• TO DO:
The lines from the start of the data through the line containing "gcc -static example.c -lcollections" are to be reproduced exactly, both ends included.

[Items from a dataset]

—————

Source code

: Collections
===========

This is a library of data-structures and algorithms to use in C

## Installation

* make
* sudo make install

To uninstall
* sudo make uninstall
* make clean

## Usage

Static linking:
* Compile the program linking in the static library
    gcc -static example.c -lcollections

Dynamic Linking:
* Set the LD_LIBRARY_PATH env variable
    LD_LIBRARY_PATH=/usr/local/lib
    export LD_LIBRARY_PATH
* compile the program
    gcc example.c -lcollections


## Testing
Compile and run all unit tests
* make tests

—————

• EXERCISE ANSWER:
Source code

: Collections
===========

This is a library of data-structures and algorithms to use in C

## Installation

* make
* sudo make install

To uninstall
* sudo make uninstall
* make clean

## Usage

Static linking:
* Compile the program linking in the static library
    gcc -static example.c -lcollections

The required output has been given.